Yo nacería años después. Ana me cuidaba, me paseaba por el pueblo…. Tanto tiempo pasábamos juntas que por diversión la llamé en una ocasión “Mamá” ¿El resultado? Que las señoras del pueblo se escandalizaran “Tan joven y con una hija”.
Pues sí. Una fresca Ana. Una fresca.
En mi adolescencia Ana vino a buscarme al colegio durante una temporada con su SEAT Ibiza blanco y el CD de Cranberries siempre sonando una y otra vez como banda sonora de nuestras vidas. Bajábamos las ventanillas y cantábamos juntas. Los chicos se quedaban mirándole. De vez en cuando los mayores del colegio me preguntaban por ella. Para que ocultarlo. Yo siempre me sonrojaba.
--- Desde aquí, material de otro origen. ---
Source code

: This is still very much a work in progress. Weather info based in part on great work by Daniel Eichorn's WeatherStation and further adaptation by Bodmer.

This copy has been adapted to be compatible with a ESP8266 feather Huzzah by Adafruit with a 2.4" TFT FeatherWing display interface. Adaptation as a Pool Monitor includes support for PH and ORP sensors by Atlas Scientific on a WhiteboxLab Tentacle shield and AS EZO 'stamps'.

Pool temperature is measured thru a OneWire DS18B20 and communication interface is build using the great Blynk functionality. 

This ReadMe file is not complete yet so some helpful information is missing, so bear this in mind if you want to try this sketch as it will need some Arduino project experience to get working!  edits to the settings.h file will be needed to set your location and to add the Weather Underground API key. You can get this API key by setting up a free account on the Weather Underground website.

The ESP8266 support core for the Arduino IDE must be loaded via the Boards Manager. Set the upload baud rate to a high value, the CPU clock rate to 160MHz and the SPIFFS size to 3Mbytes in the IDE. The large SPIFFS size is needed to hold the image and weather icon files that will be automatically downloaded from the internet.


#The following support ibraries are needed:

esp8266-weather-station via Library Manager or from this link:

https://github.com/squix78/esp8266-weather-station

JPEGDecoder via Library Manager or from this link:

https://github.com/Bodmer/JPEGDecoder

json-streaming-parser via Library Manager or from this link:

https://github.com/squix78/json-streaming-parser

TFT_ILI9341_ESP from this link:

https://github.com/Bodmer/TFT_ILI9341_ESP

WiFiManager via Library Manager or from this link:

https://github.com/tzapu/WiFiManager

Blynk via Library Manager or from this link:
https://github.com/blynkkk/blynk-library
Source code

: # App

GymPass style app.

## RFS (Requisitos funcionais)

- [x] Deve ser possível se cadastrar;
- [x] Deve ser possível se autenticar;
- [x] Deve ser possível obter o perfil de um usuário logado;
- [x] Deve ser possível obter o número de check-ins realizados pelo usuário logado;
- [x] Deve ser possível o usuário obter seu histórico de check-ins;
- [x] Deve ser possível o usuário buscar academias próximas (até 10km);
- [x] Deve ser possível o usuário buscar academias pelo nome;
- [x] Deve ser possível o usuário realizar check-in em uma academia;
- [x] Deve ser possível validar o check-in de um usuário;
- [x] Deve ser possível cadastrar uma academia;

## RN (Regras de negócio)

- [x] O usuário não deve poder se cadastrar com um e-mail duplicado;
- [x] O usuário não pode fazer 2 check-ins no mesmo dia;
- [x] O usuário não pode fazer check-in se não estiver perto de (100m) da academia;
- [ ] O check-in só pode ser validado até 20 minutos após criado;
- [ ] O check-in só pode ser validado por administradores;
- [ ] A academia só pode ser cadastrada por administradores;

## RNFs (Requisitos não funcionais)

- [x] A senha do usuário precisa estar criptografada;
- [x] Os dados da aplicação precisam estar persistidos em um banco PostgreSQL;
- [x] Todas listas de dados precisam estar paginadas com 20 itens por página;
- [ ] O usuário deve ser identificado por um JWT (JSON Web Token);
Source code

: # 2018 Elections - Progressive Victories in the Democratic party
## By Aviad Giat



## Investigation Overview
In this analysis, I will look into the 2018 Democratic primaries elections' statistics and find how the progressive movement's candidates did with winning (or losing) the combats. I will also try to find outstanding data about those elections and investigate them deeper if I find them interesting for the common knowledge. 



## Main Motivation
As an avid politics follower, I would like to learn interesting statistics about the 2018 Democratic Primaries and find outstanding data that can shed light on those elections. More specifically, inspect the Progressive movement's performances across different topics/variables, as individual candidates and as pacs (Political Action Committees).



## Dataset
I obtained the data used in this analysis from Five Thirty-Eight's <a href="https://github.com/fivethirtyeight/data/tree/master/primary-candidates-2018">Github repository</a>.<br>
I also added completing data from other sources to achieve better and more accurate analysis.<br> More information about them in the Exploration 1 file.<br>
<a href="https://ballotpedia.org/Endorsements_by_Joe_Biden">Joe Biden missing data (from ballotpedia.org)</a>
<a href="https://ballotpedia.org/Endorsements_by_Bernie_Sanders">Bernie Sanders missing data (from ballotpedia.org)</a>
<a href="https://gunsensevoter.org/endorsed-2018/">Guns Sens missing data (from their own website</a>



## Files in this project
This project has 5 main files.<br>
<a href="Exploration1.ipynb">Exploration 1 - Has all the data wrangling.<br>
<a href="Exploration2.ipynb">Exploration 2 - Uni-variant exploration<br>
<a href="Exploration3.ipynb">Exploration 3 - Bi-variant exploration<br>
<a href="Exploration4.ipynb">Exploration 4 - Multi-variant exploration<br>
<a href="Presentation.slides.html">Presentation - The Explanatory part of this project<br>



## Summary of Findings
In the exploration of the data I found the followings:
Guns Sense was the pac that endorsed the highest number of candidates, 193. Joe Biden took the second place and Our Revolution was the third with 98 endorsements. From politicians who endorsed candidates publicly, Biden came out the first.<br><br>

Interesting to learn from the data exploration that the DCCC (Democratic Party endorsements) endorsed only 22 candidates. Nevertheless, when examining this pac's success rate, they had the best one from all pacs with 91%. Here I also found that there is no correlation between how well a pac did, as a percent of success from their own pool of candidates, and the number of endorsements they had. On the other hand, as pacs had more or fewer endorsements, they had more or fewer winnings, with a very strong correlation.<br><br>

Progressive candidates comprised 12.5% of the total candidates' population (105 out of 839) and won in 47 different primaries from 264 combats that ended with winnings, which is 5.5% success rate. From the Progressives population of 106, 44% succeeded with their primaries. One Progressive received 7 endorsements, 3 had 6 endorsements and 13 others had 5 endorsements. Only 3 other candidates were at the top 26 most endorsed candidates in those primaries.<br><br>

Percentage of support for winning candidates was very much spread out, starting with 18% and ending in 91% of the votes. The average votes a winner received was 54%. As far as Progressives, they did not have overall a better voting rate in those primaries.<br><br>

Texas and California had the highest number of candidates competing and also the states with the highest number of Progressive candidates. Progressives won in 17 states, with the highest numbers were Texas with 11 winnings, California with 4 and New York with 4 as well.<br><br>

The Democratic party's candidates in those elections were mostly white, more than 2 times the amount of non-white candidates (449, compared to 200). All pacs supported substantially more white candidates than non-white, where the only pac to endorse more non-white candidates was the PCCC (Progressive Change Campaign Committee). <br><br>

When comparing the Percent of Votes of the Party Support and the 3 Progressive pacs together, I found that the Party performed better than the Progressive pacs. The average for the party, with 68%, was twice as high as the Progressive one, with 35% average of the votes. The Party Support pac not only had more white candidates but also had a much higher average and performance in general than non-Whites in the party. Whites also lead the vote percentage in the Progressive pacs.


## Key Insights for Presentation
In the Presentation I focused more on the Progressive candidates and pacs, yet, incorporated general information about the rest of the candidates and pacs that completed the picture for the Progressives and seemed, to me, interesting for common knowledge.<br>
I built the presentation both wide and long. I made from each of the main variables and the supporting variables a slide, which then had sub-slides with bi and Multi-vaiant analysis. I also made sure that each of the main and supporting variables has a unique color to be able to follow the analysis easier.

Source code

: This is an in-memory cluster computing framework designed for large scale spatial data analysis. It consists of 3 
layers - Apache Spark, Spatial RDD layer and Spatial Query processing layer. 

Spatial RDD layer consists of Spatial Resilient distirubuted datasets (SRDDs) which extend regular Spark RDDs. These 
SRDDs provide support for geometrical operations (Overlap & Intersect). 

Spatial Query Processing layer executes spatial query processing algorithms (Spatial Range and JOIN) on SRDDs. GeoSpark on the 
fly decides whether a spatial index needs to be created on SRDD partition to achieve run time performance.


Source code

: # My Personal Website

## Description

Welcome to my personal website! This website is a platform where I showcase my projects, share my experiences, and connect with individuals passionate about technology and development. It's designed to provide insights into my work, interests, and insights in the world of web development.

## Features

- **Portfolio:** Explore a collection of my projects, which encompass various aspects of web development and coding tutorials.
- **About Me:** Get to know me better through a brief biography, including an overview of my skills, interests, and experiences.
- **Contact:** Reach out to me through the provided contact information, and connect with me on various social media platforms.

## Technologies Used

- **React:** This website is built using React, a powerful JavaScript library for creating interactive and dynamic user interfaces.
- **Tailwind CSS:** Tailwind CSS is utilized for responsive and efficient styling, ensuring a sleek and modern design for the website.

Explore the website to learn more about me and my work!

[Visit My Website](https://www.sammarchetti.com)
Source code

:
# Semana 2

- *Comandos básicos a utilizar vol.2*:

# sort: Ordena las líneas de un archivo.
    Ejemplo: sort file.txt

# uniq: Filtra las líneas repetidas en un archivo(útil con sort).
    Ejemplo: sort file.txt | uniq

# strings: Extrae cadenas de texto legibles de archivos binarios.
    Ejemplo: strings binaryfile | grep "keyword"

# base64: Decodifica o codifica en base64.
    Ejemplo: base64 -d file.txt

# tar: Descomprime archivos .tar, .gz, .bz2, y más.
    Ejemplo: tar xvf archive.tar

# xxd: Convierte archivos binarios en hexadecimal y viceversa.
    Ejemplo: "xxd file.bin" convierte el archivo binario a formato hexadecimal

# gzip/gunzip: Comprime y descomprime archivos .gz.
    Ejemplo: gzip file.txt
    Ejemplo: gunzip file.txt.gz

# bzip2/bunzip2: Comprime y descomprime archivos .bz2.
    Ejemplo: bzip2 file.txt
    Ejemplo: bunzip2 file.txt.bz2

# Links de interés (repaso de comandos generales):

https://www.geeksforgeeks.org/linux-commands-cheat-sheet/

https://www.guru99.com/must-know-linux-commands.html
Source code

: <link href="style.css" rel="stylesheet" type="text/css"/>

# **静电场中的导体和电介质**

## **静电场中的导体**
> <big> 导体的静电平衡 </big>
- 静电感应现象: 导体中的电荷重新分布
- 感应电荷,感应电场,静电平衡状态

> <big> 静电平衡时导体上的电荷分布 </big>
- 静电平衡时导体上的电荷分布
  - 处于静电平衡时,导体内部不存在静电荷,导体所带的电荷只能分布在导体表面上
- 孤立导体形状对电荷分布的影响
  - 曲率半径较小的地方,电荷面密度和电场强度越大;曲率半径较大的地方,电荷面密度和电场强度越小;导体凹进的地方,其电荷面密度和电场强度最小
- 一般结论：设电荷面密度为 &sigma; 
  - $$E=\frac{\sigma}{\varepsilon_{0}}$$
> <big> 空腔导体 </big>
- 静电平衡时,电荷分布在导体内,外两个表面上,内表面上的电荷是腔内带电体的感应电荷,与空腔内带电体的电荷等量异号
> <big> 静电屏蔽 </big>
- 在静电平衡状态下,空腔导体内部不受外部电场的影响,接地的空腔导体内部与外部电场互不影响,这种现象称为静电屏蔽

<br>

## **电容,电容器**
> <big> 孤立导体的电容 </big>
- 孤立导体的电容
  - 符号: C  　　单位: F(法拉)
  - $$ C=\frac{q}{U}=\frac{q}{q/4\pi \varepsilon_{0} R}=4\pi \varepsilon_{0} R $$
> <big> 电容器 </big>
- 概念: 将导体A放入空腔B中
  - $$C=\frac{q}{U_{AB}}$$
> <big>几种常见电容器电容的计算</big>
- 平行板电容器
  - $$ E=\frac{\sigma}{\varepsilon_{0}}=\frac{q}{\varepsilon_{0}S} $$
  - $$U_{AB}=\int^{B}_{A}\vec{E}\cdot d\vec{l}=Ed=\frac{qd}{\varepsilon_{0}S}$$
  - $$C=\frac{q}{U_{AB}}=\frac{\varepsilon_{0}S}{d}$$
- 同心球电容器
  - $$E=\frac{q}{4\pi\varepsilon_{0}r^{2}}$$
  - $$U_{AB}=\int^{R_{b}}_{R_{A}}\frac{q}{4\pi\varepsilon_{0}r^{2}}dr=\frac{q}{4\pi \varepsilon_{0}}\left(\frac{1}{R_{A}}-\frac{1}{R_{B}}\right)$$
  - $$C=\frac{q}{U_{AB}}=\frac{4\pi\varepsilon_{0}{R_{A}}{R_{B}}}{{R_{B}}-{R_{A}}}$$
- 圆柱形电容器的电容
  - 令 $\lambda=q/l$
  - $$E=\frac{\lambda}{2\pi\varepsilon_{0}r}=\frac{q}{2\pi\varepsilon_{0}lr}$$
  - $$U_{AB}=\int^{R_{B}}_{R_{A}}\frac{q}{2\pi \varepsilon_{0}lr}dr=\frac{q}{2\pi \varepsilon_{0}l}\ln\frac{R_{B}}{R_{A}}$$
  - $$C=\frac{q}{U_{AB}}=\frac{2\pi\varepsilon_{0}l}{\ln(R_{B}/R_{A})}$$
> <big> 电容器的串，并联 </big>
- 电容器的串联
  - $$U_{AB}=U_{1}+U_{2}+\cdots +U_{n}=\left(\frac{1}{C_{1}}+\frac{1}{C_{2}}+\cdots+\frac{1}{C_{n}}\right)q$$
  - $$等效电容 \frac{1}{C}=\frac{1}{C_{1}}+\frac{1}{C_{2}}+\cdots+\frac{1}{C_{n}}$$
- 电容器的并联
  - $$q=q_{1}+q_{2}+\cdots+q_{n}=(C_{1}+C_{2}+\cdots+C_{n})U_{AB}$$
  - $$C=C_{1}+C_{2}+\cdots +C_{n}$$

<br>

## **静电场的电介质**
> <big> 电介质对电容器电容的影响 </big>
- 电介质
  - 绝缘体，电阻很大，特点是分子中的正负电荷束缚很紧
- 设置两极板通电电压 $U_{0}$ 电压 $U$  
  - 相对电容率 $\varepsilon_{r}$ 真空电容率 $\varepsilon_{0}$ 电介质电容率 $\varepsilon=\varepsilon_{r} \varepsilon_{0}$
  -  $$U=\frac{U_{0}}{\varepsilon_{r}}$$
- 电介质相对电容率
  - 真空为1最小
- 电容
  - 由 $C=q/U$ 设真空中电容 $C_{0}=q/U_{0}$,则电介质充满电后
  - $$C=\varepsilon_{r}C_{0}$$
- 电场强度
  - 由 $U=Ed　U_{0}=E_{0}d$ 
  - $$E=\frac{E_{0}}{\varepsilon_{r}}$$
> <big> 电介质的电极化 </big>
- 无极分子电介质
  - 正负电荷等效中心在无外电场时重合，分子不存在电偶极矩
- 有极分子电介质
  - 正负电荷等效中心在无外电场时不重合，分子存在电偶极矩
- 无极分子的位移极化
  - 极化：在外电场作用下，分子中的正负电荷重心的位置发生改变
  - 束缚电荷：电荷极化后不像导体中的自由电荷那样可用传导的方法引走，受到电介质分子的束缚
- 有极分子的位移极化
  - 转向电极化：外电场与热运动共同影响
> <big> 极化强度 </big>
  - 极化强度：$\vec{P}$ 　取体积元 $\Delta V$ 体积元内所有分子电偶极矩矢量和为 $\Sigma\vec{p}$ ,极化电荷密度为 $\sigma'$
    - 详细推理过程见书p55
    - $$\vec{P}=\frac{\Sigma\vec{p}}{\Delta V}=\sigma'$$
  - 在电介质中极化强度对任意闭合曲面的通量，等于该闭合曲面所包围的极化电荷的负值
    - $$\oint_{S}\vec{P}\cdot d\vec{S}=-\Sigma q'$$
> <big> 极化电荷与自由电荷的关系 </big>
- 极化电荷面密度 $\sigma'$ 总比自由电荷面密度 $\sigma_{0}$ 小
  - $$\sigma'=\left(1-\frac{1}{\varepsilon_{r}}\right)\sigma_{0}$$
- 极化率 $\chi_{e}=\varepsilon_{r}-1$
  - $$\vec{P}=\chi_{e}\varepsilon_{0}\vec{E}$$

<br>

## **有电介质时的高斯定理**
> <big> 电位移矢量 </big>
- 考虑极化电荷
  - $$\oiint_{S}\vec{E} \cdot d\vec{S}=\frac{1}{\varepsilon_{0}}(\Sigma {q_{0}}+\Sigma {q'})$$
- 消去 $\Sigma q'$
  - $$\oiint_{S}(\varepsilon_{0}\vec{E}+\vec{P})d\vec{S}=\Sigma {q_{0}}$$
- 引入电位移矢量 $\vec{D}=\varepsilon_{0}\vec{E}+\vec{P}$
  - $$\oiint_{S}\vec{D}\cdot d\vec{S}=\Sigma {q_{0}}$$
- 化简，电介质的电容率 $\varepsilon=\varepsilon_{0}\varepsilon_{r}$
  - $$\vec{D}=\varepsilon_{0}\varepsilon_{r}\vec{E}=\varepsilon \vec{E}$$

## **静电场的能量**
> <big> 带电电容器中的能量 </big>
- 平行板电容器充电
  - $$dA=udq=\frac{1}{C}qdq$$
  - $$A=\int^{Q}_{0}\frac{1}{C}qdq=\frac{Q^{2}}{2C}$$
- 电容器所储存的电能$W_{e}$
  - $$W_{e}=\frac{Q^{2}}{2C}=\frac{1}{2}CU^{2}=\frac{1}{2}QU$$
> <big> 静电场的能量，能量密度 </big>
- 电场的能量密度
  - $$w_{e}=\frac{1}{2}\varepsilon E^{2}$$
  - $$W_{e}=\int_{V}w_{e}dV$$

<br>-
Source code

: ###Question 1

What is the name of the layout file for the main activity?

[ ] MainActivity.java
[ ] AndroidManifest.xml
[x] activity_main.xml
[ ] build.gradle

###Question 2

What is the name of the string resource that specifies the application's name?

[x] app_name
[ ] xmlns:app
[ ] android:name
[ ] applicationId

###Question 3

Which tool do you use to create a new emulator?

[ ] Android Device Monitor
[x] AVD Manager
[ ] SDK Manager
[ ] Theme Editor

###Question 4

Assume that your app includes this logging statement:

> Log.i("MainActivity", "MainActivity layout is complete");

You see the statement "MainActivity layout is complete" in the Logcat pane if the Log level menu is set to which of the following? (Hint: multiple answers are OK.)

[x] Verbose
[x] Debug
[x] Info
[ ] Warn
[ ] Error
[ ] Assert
Bebí de mis primeras copas con ella. “ Santa Teresa con Coca-cola, por favor.” en un bar jugando al Trivial “ Beatriz tu el vaso menos cargado”. Fue entonces, cuando le llamaron la atención sus amigas y jamás volvió a ejercer como una madre para mí. Si no como una buena amiga. Y cómo lo que es: mi hermana.
Ahora que estoy en Valencia aprecio más los pequeños detalles que siempre se saborean mejor: todo lo que he aprendido a través de ella, que somos jóvenes siempre, recordar nuestro viaje juntas en mi nueva ciudad, el apoyo incondicional de una hermana y, sobre todo, que persiga mis sueños y me coma el mundo.
Gracias Ana.

Felicidades ahora sí, de tu hermana pequeña, la pesada que te quiere.